I have a dilemma ..should I feed the birds or not? The logical part of me says no- native birds need to be able to look after themselves, feeding them only encourages the population to breed more than the natural food supply will support. On the other hand, when all the little finches line up outside the kitchen window in the snow and watch me eating my porridge.... Anyway, this handsome fellow - feeding himself , was originally photographed by Steve Attwood. (Thanks for letting me use your photo as a reference).
Last night our little school held it's annual Matariki walk. The children were all very excited, having made their own beautiful paper lanterns to carry. We all walked down to Lake Rotoiti - what a sight! A string of jewel like lights trailing along in the pitch black(we don't have many street lights). It was freezing cold and hard to hold the camera still- hence the special effects! When we reached the lake they lit some bigger lanterns which were released to sail off over the lake. What a beautiful way to start the New Year.

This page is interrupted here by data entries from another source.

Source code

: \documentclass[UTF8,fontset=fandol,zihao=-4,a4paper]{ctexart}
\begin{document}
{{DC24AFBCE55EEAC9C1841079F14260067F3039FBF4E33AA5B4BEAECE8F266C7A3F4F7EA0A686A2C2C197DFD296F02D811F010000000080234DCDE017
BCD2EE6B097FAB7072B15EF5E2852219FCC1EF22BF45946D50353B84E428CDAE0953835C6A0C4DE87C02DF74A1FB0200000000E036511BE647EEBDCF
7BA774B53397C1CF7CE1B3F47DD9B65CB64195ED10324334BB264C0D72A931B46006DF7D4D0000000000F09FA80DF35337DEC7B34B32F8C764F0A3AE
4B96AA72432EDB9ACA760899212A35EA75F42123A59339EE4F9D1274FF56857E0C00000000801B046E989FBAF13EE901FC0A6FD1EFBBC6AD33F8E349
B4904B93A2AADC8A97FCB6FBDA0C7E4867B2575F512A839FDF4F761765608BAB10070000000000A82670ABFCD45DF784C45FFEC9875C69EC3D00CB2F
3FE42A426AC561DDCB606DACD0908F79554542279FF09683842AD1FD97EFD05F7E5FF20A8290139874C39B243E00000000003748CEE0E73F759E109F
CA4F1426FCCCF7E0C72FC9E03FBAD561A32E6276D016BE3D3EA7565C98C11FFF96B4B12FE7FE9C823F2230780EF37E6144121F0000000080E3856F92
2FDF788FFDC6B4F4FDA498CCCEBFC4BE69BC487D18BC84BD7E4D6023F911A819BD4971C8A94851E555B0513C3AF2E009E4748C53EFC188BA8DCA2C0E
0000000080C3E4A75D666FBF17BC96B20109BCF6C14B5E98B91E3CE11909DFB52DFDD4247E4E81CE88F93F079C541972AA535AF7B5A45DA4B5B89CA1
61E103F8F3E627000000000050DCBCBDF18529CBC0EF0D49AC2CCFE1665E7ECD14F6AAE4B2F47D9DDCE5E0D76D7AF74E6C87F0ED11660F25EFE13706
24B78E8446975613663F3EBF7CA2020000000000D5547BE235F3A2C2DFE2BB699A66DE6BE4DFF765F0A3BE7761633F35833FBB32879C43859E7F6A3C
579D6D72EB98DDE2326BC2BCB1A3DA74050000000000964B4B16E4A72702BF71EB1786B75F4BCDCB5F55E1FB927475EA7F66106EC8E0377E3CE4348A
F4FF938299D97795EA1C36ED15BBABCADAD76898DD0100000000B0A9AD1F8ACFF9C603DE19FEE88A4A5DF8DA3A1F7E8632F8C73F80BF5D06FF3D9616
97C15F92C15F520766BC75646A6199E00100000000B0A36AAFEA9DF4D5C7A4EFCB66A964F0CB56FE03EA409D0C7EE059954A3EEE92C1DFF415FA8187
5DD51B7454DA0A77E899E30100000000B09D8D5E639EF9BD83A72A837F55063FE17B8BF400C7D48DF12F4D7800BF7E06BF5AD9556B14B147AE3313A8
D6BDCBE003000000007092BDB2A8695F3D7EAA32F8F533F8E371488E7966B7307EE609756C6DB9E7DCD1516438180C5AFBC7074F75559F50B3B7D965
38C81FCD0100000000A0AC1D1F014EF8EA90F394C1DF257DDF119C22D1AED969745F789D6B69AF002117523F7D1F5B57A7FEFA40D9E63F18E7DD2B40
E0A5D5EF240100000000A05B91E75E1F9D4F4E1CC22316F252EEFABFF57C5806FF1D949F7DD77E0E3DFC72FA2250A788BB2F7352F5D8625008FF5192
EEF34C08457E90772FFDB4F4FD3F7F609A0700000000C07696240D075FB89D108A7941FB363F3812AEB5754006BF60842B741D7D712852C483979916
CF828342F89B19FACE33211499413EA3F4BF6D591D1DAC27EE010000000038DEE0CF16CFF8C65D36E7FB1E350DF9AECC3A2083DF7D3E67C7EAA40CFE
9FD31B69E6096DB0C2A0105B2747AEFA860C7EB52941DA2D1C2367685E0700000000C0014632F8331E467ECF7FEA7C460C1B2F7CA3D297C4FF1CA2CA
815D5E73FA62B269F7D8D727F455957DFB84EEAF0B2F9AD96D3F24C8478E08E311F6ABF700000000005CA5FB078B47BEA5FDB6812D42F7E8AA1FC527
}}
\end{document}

At the watercolour workshop I took last weekend one of the topics we covered was perspective. When I ran an earlier workshop I felt I'd dealt really badly with this. It's a subject which can reduce many painters(including me) to gibbering wrecks! . Why is it such a scary thing? I think it's very easy to turn perspective into a mathematical exercise ( I was taught by one tutor who spent ages drawing lines and angles to explain perspective, and the only thing it did for me was give me a headache!). I lay awake last night trying to come up with a simple explanation and here is the result:
Imagine that you're standing looking at a building. Remember that the (imaginary) horizon is always at your eye level and that the imaginary vanishing point is directly opposite you on this horizon line. If the wall of the building is facing you, any horizontal lines on it (guttering, roof ridge) will always be horizontal. If the wall is leading away from you, any of it's horizontal lines ABOVE your eye level will slope DOWN to the vanishing point on the horizon. Any of it's horizontal lines BELOW your eye level will slope UP to the vanishing point on the horizon. I still say it's best just to measure and compare what the lines are actually doing in relation to each other, but it's good to have in your mind what they should be doing. I hope this helps.